You can also import specific parts of the package.

import locushandler.string_parser as sp
import locushandler.file_handler as fh 

Prerequisites

The LocusHandler is coded in Python 3. Using pip install, all Python libraries required to use the LocusHandler should be automatically installed on your machine.

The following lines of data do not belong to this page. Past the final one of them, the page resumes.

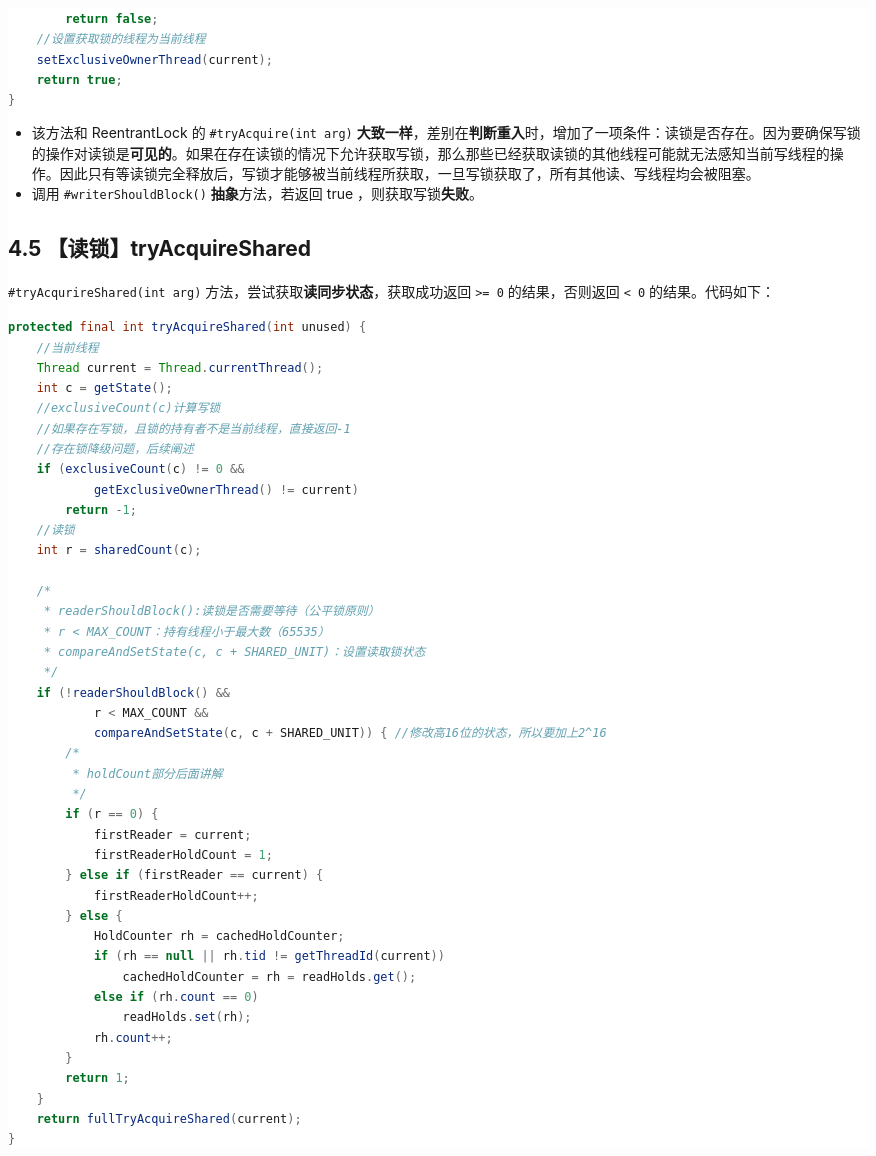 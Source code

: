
 ```Java
        return false;
    //设置获取锁的线程为当前线程
    setExclusiveOwnerThread(current);
    return true;
}
```

* 该方法和 ReentrantLock 的 `#tryAcquire(int arg)` **大致一样**，差别在**判断重入**时，增加了一项条件：读锁是否存在。因为要确保写锁的操作对读锁是**可见的**。如果在存在读锁的情况下允许获取写锁，那么那些已经获取读锁的其他线程可能就无法感知当前写线程的操作。因此只有等读锁完全释放后，写锁才能够被当前线程所获取，一旦写锁获取了，所有其他读、写线程均会被阻塞。
* 调用 `#writerShouldBlock()` **抽象**方法，若返回 true ，则获取写锁**失败**。

## 4.5 【读锁】tryAcquireShared

`#tryAcqurireShared(int arg)` 方法，尝试获取**读同步状态**，获取成功返回 `>= 0` 的结果，否则返回 `< 0` 的结果。代码如下：

```Java
protected final int tryAcquireShared(int unused) {
    //当前线程
    Thread current = Thread.currentThread();
    int c = getState();
    //exclusiveCount(c)计算写锁
    //如果存在写锁，且锁的持有者不是当前线程，直接返回-1
    //存在锁降级问题，后续阐述
    if (exclusiveCount(c) != 0 &&
            getExclusiveOwnerThread() != current)
        return -1;
    //读锁
    int r = sharedCount(c);

    /*
     * readerShouldBlock():读锁是否需要等待（公平锁原则）
     * r < MAX_COUNT：持有线程小于最大数（65535）
     * compareAndSetState(c, c + SHARED_UNIT)：设置读取锁状态
     */
    if (!readerShouldBlock() &&
            r < MAX_COUNT &&
            compareAndSetState(c, c + SHARED_UNIT)) { //修改高16位的状态，所以要加上2^16
        /*
         * holdCount部分后面讲解
         */
        if (r == 0) {
            firstReader = current;
            firstReaderHoldCount = 1;
        } else if (firstReader == current) {
            firstReaderHoldCount++;
        } else {
            HoldCounter rh = cachedHoldCounter;
            if (rh == null || rh.tid != getThreadId(current))
                cachedHoldCounter = rh = readHolds.get();
            else if (rh.count == 0)
                readHolds.set(rh);
            rh.count++;
        }
        return 1;
    }
    return fullTryAcquireShared(current);
}
```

How to use the LocusHandler

Granularity

The granularity parameters takes in a string with the format <a>x<r> with <a> in [1,4,12,36] and <r> in [1,6,6x4,6x4x3]

Activity
  • '1' : no activity
  • '4' : 4 phases activty cycle
  • '12' : 12 phases activity cycle
  • '36' : 36 phases activity cycle
Resource
  • '1' : no resource
  • '6' : resource categories
  • '6x4' : resource categories staged
  • '6x4x3' : resource categories sub-staged
Examples
  • Work Locus :
    • 4x6 : 1 B, 3 F
    • 12x6x4 : (B4) 1.2 B4, 2.2 C3
    • 36x6x4x3 : 3.3.1 E3ii, (B4ii) 3.1.2 Div
  • Resource Locus :
    • 1x6 : B, F
    • 12x6x4 : B4 2.2 B4, A4 1.3 C3
    • 36x6x4x3 : B4ii 1.2.2 E3ii, B4ii 2.2.2 Div
Input syntax
  • The LocusHandler assumes that all work loci contain parentheses around the Distinguishing Resources and the Information Outputs. Please make sure that the input data follows that syntax.

Parsing a Locus code

The string_parser module allows you to parse any work or resource Loci, in a string format, such as

'(B4ii) 2.2.2 B4i'
'B4ii 1.2.2 F'

and get a list, a dictionary or a string of that code at the required granularity.

Parsing to a dictionary
sp.string_parser('(B4ii) 2.2.2 B4Div', 'dict', '36x6x4x3', dr=True, io=True))

will return the following dictionary

{'dr': {'r1': 'B', 'r2': '4', 'r3': 'ii'},
 'act': {'a1': '2', 'a2': '2', 'a3': '2'},
 'res': {'r1': 'B',  'r2': '4', 'r3': 'V'},
 'io':  {'r1': '',  'r2': '', 'r3': ''}
 }
Parsing to a list
sp.string_parser('(B4ii) 2.2.2 B4Div', 'list', '4x6', dr=True, io=True))

will return the following list

['B','2','B','']
Parsing to a string
sp.string_parser('(B4ii) 2.2.2 B4Div', 'string', '12x6x4', dr=False, io=False))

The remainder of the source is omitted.